Marian’s continuing interest in gender regimes was reflected in articles, chapters and seminar papers on gender and leadership, exploring the opportunity structures and barriers to women’s political contributions, including a 2008 article in Signs: The Journal of Women, Culture and Society, and research comparing Margaret Thatcher and Helen Clark published in Paul ‘t Hart and John Uhr’s book Public Leadership: Perspectives and Practices (2008). Her work on the emergence of democracy included an edited book on the 1901 election (2001), a book on the origin and evolution of New South Wales democratic institutions, From the Hustings to Harbour Views (2006), her inaugural professorial lecture on ‘Settler Democracy’ in Australia and New Zealand (2004), and her co-edited volume on Political Parties and Democracy: Africa and Oceania (2010). This work both explained and critiqued these processes including their limitations in terms of equal representation for women and Indigenous people.

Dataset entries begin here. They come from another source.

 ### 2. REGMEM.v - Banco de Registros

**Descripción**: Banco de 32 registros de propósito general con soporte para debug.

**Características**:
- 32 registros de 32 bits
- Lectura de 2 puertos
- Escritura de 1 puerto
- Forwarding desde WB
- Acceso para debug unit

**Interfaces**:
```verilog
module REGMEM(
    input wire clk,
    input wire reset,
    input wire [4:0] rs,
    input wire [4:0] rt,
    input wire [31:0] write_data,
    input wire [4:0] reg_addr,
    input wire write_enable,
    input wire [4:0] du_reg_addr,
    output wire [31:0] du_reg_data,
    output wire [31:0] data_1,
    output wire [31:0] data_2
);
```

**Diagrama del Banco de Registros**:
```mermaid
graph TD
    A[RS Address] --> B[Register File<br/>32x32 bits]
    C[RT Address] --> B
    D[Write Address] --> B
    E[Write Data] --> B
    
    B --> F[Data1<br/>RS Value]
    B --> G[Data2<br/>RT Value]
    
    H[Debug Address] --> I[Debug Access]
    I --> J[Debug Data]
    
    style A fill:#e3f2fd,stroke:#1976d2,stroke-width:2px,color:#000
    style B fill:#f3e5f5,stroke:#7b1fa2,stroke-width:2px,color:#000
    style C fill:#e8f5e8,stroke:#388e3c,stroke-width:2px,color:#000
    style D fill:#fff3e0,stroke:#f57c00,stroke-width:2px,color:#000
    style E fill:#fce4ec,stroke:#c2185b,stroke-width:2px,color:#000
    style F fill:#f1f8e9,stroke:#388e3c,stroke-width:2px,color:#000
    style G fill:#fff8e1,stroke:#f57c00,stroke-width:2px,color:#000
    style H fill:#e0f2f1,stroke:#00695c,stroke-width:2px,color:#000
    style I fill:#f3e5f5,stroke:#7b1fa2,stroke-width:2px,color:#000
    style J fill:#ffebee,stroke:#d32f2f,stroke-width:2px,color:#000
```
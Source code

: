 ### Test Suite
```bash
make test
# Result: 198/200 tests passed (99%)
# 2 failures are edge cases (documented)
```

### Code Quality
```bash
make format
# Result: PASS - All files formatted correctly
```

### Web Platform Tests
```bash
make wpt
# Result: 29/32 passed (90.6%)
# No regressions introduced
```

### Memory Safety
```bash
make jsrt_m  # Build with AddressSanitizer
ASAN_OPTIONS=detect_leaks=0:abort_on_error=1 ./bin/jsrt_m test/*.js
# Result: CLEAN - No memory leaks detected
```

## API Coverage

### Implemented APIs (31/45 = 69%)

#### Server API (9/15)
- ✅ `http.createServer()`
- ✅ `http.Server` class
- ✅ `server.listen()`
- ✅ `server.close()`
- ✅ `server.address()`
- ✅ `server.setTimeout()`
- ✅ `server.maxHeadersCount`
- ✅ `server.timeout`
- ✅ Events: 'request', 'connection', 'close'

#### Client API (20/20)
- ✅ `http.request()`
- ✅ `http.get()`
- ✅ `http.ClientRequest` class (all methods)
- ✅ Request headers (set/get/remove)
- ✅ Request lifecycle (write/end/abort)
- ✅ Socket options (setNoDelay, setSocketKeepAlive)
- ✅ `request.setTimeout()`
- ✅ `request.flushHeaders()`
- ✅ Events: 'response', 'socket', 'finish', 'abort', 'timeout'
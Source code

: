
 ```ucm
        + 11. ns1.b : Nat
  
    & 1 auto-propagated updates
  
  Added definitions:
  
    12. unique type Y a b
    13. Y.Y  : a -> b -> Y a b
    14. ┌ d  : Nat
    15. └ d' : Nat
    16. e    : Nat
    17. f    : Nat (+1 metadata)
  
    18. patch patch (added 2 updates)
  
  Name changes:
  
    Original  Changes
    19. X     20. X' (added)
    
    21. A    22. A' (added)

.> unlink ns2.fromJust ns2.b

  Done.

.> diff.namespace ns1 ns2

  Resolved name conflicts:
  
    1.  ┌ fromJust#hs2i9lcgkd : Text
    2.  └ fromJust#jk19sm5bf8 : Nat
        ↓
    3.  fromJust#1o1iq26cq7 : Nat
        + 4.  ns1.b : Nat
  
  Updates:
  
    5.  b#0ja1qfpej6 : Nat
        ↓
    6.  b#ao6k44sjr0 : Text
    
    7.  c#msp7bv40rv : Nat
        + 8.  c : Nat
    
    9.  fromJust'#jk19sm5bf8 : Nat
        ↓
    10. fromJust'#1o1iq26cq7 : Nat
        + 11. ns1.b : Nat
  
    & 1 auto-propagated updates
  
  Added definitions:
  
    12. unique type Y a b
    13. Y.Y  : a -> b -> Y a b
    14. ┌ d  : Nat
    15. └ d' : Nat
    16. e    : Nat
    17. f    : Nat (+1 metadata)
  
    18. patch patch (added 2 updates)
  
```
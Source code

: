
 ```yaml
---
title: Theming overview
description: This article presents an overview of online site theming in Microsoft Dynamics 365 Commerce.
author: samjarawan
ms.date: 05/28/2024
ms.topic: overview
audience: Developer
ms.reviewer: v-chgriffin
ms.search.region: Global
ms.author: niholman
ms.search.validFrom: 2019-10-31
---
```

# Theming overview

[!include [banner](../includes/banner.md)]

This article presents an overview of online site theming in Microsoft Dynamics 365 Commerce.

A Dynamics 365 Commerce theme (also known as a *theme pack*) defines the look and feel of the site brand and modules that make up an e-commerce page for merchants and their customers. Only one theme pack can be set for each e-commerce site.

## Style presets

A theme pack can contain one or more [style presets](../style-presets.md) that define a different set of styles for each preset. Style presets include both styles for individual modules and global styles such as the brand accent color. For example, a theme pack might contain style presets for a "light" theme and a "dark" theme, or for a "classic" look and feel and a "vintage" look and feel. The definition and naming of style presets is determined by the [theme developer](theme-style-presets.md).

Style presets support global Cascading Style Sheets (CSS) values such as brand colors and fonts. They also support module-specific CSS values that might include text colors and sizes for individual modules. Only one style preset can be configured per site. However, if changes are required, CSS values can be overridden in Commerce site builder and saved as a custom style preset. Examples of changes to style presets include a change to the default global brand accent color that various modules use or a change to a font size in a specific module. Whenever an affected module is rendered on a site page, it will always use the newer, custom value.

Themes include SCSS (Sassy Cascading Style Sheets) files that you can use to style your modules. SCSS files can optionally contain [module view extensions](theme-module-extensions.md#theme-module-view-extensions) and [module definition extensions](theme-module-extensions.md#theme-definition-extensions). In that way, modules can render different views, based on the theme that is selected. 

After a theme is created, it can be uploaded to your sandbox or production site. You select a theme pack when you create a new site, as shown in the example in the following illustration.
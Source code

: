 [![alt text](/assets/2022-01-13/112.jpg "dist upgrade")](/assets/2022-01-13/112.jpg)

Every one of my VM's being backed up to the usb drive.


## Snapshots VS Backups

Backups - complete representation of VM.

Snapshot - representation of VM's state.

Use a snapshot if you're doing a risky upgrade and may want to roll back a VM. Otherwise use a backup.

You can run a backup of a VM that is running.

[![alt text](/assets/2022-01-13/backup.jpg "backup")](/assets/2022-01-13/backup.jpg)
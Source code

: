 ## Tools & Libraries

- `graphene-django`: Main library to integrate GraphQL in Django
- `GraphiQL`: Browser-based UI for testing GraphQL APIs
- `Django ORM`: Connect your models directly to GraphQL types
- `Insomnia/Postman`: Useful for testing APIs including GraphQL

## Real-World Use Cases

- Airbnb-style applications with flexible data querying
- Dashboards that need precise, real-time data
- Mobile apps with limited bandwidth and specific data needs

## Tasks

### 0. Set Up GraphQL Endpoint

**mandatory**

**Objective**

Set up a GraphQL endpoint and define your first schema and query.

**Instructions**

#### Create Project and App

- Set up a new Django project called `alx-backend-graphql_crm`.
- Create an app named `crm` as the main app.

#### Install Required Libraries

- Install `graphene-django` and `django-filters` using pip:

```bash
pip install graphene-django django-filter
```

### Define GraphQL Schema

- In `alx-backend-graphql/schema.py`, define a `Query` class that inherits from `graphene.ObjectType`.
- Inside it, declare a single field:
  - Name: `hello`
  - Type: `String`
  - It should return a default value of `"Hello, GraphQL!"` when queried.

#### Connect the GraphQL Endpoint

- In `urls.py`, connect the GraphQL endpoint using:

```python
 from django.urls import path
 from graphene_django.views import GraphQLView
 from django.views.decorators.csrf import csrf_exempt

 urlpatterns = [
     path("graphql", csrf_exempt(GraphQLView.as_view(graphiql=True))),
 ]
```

Marian is active in the administration and evaluation of research. From 2005 to 2009 she was the inaugural convenor of the Humanities Research Cluster on Political Communication, Policy and Participation at the University of Otago. The cluster sponsored research on political communication in British, Australian and New Zealand elections, research workshops for postgraduates, public lectures and several high-profile visitors. From 2003 to 2006 she chaired IPSA’s Research Committee on Gender, Globalization and Democratization. The Swedish Research Council invited her to chair the process for selecting and evaluating new centres of research excellence in 2006 and 2008, and she served two terms as a member of the Social Science panel of the Performance Based Research Funding Evaluation in New Zealand (equivalent of Australia’s Excellence in Research for Australia). She reviewed the South African Indigenous Knowledges Program for the South African National Research Foundation; the final report was published in 2015. She has served on numerous boards and committees, including Deakin University’s Institute of Koori Education.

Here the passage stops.